ABOUT THIS TASK:
The expected output is exactly the lines below, starting at the line with "1. scalastyle" and ending at the line with "Project Homepage: http://etorreborre.github.io/specs2/", both included; no other line belongs in it.

THE INPUT:

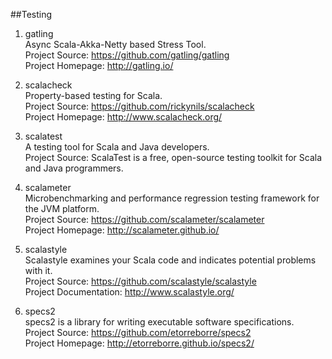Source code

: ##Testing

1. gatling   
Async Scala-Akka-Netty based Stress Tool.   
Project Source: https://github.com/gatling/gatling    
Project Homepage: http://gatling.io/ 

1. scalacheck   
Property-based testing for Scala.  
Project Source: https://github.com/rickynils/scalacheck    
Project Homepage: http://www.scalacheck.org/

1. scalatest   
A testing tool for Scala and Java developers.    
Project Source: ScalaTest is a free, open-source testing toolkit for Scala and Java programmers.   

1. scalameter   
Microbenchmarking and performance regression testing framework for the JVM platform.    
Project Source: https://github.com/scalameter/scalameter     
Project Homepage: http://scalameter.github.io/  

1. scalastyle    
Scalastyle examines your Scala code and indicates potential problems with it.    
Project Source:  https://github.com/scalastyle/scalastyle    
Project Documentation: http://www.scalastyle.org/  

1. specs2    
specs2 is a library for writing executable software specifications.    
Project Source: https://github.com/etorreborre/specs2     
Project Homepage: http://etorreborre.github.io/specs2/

==

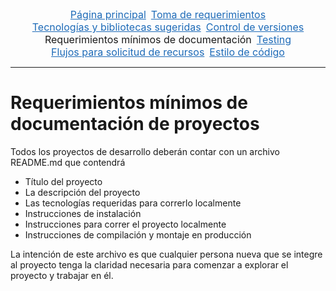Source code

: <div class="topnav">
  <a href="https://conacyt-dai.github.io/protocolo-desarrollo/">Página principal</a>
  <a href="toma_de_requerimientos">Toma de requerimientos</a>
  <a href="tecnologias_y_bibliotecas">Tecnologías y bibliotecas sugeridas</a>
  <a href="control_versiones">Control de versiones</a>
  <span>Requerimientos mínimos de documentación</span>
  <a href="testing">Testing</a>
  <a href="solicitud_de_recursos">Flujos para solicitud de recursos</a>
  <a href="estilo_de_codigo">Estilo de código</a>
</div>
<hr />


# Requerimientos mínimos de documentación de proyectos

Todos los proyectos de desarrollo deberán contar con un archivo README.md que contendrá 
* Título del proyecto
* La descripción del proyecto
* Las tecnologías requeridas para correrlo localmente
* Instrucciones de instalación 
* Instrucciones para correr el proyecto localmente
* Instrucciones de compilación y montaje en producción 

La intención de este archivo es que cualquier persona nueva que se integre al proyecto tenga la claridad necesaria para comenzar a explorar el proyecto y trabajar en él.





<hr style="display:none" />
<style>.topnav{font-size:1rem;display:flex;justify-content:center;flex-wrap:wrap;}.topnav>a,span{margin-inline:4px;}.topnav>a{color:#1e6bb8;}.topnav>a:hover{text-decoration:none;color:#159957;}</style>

--

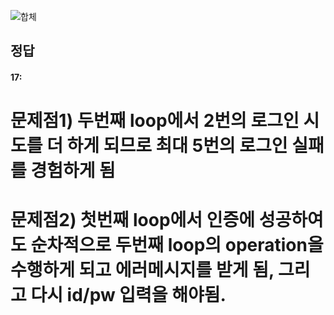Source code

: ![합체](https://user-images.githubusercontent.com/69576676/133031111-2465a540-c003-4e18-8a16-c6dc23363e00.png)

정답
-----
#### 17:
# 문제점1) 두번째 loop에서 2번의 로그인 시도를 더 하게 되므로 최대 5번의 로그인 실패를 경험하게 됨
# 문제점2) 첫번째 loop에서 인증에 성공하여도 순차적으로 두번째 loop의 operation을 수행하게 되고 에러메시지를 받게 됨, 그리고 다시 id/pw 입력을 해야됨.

SOLUTION:
1. scalastyle    
Scalastyle examines your Scala code and indicates potential problems with it.    
Project Source:  https://github.com/scalastyle/scalastyle    
Project Documentation: http://www.scalastyle.org/  

1. specs2    
specs2 is a library for writing executable software specifications.    
Project Source: https://github.com/etorreborre/specs2     
Project Homepage: http://etorreborre.github.io/specs2/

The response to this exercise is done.